Born March 17, 1803, in Salem, Massachusetts, William Driver is credited with nicknaming the American flag "Old Glory." At age 13 Driver ran away from home to be a cabin boy on a large ship. At 21, he qualified as a master mariner, licensed to sail a ship. His mother and the "girls of Salem" sewed the flag which he hoisted on his first ship and christened "Old Glory." On an 1831 voyage to the South Pacific, Driver's ship was the sole surviving vessel of six that departed Salem the same day. He subsequently escorted 65 descendants of the Bounty survivors from Tahiti home to Pitcairn Island and is said to have been convinced that God saved his ship for that purpose.
In 1837 Driver left the sea. His wife had died and he moved with his three children to Nashville, where his two brothers lived. Driver remarried and fathered nine more children. Employed as a salesman for various Nashville businesses, he served as vestryman of Christ Episcopal Church. Every holiday, he displayed "Old Glory" outside his house by a rope extending from an upstairs room to a tree across the street.
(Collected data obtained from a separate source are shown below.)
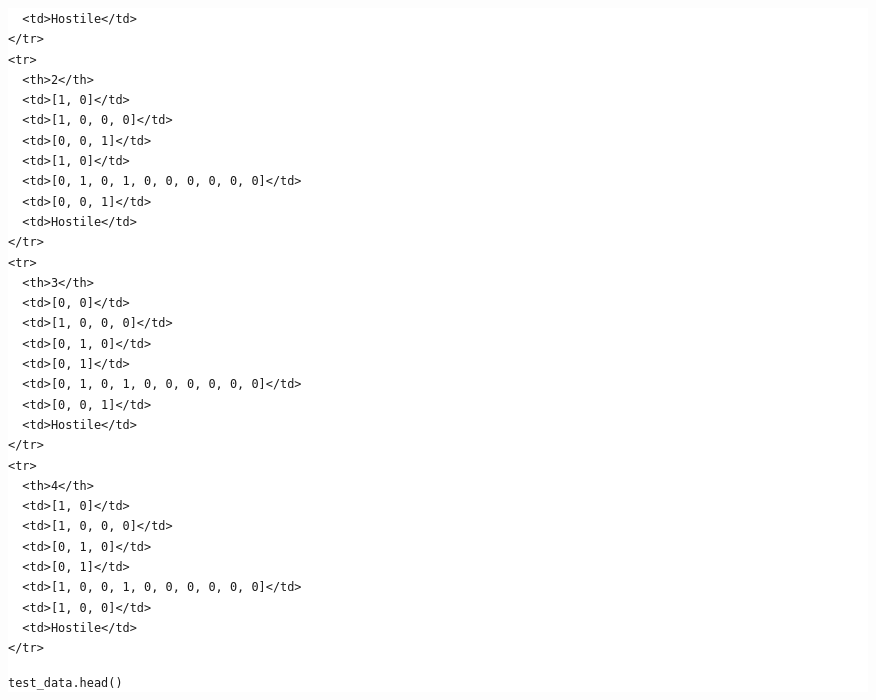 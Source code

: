       <td>Hostile</td>
    </tr>
    <tr>
      <th>2</th>
      <td>[1, 0]</td>
      <td>[1, 0, 0, 0]</td>
      <td>[0, 0, 1]</td>
      <td>[1, 0]</td>
      <td>[0, 1, 0, 1, 0, 0, 0, 0, 0, 0]</td>
      <td>[0, 0, 1]</td>
      <td>Hostile</td>
    </tr>
    <tr>
      <th>3</th>
      <td>[0, 0]</td>
      <td>[1, 0, 0, 0]</td>
      <td>[0, 1, 0]</td>
      <td>[0, 1]</td>
      <td>[0, 1, 0, 1, 0, 0, 0, 0, 0, 0]</td>
      <td>[0, 0, 1]</td>
      <td>Hostile</td>
    </tr>
    <tr>
      <th>4</th>
      <td>[1, 0]</td>
      <td>[1, 0, 0, 0]</td>
      <td>[0, 1, 0]</td>
      <td>[0, 1]</td>
      <td>[1, 0, 0, 1, 0, 0, 0, 0, 0, 0]</td>
      <td>[1, 0, 0]</td>
      <td>Hostile</td>
    </tr>
  </tbody>
</table>
</div>




```python
test_data.head()
```




<div>
<style scoped>
    .dataframe tbody tr th:only-of-type {
        vertical-align: middle;
    }

    .dataframe tbody tr th {
        vertical-align: top;
    }
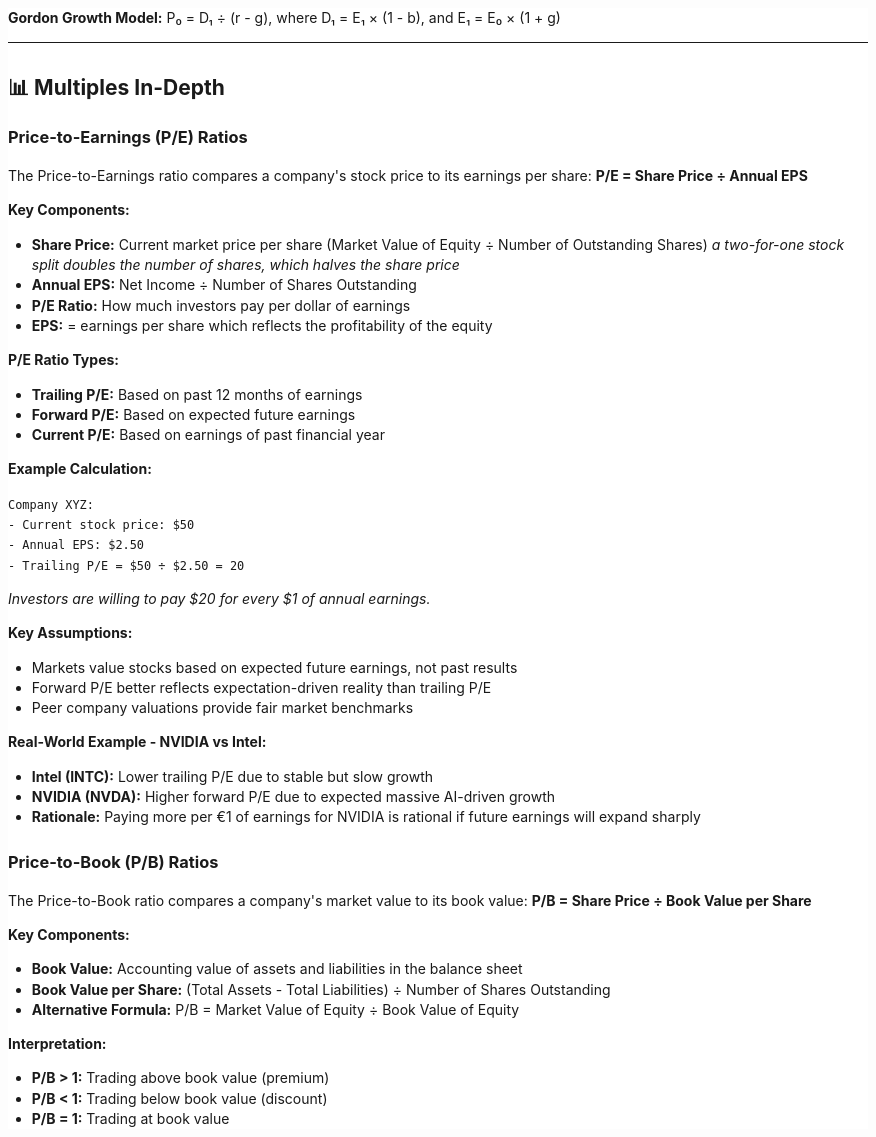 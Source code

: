 **Gordon Growth Model:** P₀ = D₁ ÷ (r - g), where D₁ = E₁ × (1 - b), and E₁ = E₀ × (1 + g) 


---

## 📊 **Multiples In-Depth**

### **Price-to-Earnings (P/E) Ratios**
The Price-to-Earnings ratio compares a company's stock price to its earnings per share: **P/E = Share Price ÷ Annual EPS**

**Key Components:**
- **Share Price:** Current market price per share (Market Value of Equity ÷ Number of Outstanding Shares)
*a two-for-one stock split doubles the number of shares, which halves the share price*
- **Annual EPS:** Net Income ÷ Number of Shares Outstanding
- **P/E Ratio:** How much investors pay per dollar of earnings
- **EPS:** = earnings per share which reflects the profitability of the equity

**P/E Ratio Types:**
- **Trailing P/E:** Based on past 12 months of earnings
- **Forward P/E:** Based on expected future earnings
- **Current P/E:** Based on earnings of past financial year

**Example Calculation:**
```
Company XYZ:
- Current stock price: $50
- Annual EPS: $2.50
- Trailing P/E = $50 ÷ $2.50 = 20
```
*Investors are willing to pay $20 for every $1 of annual earnings.*

**Key Assumptions:**
- Markets value stocks based on expected future earnings, not past results
- Forward P/E better reflects expectation-driven reality than trailing P/E
- Peer company valuations provide fair market benchmarks

**Real-World Example - NVIDIA vs Intel:**
- **Intel (INTC):** Lower trailing P/E due to stable but slow growth
- **NVIDIA (NVDA):** Higher forward P/E due to expected massive AI-driven growth
- **Rationale:** Paying more per €1 of earnings for NVIDIA is rational if future earnings will expand sharply


### **Price-to-Book (P/B) Ratios**
The Price-to-Book ratio compares a company's market value to its book value: **P/B = Share Price ÷ Book Value per Share**

**Key Components:**
- **Book Value:** Accounting value of assets and liabilities in the balance sheet
- **Book Value per Share:** (Total Assets - Total Liabilities) ÷ Number of Shares Outstanding
- **Alternative Formula:** P/B = Market Value of Equity ÷ Book Value of Equity

**Interpretation:**
- **P/B > 1:** Trading above book value (premium)
- **P/B < 1:** Trading below book value (discount)
- **P/B = 1:** Trading at book value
During the Civil War Driver remained loyal to the Union and sewed "Old Glory" into a quilt for safekeeping. When the Union army occupied Nashville, Driver gave the flag to the troops to be flown for a short time over the State Capitol.
Driver died March 3, 1886, and is buried in the Nashville City Cemetery. At his request, his rescue of the Pitcairn people was inscribed on his grave marker. "Old Glory" is exhibited at the Smithsonian Museum of American History in Washington, D.C.
- He escorted 65 descendants of the Bounty survivors home from Tahiti.
- A loyal Unionist, his "Old Glory" flag is now in the Smithsonian; it flew briefly over the State Capitol when the Union retook Nashville.